In April 1377 this band of youths made their way to Windsor Castle for the feast of St George, to attend the annual ceremonies of the Order of the Garter. The dying king, who had just completed his fiftieth year on the throne, was desperate to attend one last ceremony. His sight, dimmed though it was, was fixed on the future. Twelve of the most prominent young men of the realm were to be knighted in a special service. On 23 April 1377, Henry, Richard and ten of their companions, dressed in ceremonial scarlet robes, processed through the doors of St George’s Chapel at the heart of the great chivalric palace that was Windsor Castle. They were to receive the honour of knighthood from the white-bearded king.
If ever there was an event which demonstrated Henry’s position at the very heart of the English aristocracy, it was this ceremony. Imagine the oak doors to the chapel closing behind them, and each of the twelve youths casting sideways glances at each other as they stood ready to be knighted. No one, not even the king, was so well connected as Henry. He was related to all but one of them. First to kneel before the king was, naturally, his cousin Richard. Then knelt his uncle, Thomas of Woodstock, the king’s youngest son. Henry himself was next to go down on his knees and repeat his vows, followed by his second cousin, Robert de Vere, the fifteen-year-old earl of Oxford. Then came John, Lord Beaumont, Henry’s second cousin twice over. Of the remainder, John Mowbray and Henry, Thomas and Ralph Percy were all second cousins, and Ralph Stafford was a third cousin once removed. The only boy knighted that day who was not of
Henry’s blood was William Montagu, son of the earl of Salisbury. Even the last and least in status – John Southeray (the king’s son by Alice Perrers) – was Henry’s illegitimate uncle.

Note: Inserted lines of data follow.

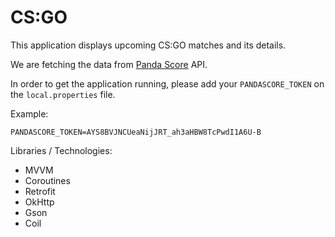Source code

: # CS:GO

This application displays upcoming CS:GO matches and its details.

We are fetching the data from [Panda Score](https://pandascore.co/) API.

In order to get the application running, please add your `PANDASCORE_TOKEN` on the `local.properties` file.

Example: 

```local.properties
PANDASCORE_TOKEN=AYS8BVJNCUeaNijJRT_ah3aHBW8TcPwdI1A6U-B
```

Libraries / Technologies:

- MVVM
- Coroutines
- Retrofit
- OkHttp
- Gson
- Coil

This knighting ceremony was just a prelude to a greater honour for Henry and Richard. Both were nominated to become Knights of the Garter. Why Henry was preferred over his uncle Thomas has been something of a mystery until recently. After all, Thomas was the only one of the king’s sons not to be a Garter knight in 1377, so why was a ten-year-old boy preferred over him? The discovery of Edward III’s settlement of the throne explains why, for it shows that Henry stood higher in the line of inheritance than Thomas, only preceded by his father, John, who was already a Knight of the Garter. Thus it was that Henry and Richard found themselves kneeling side by side in the chapel that day, each looking to the stall which would one day be theirs. Richard would assume the one in which the king now sat. And Henry would take that of the famous Gascon knight Jean de Grailly, better known as the Captal de Buch, one of the heroes of the battle of Poitiers.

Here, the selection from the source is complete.